There has been a set-back for Greece as the credit ratings agency Standard & Poor’s warned Athens would be considered to be in default under a plan being pushed by French banks for a rollover of the country privately-held debt.
S&P’s comment caused the euro to slip in value and brought no immediate response from the Greek finance ministry which says its next job is to halt the recession there and return the economy to growth while also paying back the money it owes.
Finance Minister Evangelos Venizelos recently said: “We must respect our international obligations before our partners and lenders.We know very well how difficult the situation is, and also understand our obligation to implement the measures and the programme without delays and hesitations.”
A big part of the Greek economy is based on tourism and the recent violent anti-austerity protests may have dealt a blow to that industry.
For one Spanish tourist in Athens, it was a familiar scene.

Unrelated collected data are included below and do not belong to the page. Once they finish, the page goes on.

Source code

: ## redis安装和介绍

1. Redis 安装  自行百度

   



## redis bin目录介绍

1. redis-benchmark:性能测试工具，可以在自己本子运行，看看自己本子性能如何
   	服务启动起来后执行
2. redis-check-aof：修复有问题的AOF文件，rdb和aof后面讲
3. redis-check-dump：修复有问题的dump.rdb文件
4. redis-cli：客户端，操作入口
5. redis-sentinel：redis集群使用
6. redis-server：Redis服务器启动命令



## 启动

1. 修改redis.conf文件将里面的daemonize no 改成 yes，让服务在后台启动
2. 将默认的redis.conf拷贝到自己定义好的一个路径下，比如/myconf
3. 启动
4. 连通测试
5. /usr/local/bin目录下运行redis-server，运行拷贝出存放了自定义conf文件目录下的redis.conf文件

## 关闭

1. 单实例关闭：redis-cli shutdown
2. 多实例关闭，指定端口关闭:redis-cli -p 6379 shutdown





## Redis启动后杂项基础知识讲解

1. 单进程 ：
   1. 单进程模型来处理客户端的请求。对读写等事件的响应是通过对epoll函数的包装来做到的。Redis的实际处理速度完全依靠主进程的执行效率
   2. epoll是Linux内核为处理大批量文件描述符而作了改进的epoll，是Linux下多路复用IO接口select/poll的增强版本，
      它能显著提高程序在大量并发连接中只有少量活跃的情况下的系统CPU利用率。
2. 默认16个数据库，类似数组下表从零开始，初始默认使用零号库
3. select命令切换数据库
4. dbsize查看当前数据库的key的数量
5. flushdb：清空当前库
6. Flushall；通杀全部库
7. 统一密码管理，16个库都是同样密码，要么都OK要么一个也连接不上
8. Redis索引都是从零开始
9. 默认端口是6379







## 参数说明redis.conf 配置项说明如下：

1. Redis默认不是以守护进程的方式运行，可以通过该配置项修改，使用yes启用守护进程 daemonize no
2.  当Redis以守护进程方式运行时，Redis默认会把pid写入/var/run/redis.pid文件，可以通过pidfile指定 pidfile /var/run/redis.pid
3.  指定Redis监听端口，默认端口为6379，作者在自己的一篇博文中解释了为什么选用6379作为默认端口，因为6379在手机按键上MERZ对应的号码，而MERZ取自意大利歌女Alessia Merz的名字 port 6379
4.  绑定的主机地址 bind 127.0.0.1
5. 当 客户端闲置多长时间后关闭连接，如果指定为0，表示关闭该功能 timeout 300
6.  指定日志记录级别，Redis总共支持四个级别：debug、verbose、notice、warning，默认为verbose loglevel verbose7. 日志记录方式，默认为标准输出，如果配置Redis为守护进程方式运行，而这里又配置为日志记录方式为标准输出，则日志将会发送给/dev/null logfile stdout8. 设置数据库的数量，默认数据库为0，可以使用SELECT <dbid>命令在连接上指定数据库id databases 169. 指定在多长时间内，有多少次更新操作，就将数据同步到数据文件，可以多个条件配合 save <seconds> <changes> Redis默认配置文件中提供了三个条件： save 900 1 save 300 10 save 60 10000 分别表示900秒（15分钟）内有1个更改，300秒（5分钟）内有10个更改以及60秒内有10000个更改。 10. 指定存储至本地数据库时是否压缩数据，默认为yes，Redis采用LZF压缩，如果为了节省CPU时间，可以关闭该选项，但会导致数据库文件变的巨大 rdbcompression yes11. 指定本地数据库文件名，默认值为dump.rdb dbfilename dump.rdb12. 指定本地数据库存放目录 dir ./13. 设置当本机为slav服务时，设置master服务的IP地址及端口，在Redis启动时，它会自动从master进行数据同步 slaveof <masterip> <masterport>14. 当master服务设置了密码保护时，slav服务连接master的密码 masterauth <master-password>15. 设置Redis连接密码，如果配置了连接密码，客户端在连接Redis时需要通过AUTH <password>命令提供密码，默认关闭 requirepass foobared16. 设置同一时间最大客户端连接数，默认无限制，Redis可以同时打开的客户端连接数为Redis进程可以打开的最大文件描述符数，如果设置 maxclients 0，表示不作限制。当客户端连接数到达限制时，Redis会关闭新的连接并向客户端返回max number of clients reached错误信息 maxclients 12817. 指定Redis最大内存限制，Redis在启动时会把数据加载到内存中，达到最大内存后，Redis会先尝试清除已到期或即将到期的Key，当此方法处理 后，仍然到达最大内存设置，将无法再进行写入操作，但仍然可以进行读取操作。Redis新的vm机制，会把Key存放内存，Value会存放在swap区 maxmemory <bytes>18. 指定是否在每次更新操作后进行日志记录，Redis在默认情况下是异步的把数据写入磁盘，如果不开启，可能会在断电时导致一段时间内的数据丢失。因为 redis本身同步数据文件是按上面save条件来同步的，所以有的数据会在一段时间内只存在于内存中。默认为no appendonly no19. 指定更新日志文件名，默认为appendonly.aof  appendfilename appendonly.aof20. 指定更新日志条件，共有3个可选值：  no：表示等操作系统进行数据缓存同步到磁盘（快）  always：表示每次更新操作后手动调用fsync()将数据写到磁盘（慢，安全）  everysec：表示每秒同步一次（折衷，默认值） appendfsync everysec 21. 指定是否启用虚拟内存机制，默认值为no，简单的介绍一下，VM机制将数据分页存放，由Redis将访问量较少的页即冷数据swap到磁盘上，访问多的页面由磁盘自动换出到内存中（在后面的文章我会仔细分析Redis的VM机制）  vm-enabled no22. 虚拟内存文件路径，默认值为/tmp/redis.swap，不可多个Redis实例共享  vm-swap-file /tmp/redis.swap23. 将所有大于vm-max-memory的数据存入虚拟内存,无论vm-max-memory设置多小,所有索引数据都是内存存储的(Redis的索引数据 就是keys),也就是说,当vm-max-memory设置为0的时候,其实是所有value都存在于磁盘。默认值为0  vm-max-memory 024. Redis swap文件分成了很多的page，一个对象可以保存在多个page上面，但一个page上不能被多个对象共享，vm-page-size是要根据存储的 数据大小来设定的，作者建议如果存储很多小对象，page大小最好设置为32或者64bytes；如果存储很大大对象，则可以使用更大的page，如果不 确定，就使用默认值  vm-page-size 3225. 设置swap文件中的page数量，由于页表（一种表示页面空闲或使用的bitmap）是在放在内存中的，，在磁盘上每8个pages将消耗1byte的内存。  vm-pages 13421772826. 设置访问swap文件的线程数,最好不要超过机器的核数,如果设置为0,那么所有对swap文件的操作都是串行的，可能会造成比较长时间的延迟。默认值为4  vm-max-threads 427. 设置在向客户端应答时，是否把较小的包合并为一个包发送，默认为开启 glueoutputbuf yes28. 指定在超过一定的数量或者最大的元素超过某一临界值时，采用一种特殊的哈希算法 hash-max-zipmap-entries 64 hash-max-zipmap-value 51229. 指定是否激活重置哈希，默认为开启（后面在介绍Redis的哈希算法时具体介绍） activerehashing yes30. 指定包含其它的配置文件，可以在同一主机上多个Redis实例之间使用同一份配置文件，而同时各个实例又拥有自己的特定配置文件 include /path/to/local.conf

She said: “It is like in Spain. We have the same situation. The people in Spain demonstrated because the situation there is very bad.”
While a French tourist said: “You get the sense that the Greeks really need the money, they jump on you, we are being offered very, very cheap hotel prices, for example.I don’t know if that is due to the financial crisis or the season.”
Tourism officials say the protests may have hurt Greece’s image abroad but they believe the sector will rebound this year. They had better be right as tourism accounts for one in five jobs in the country and 16 percent of Greece’s GDP.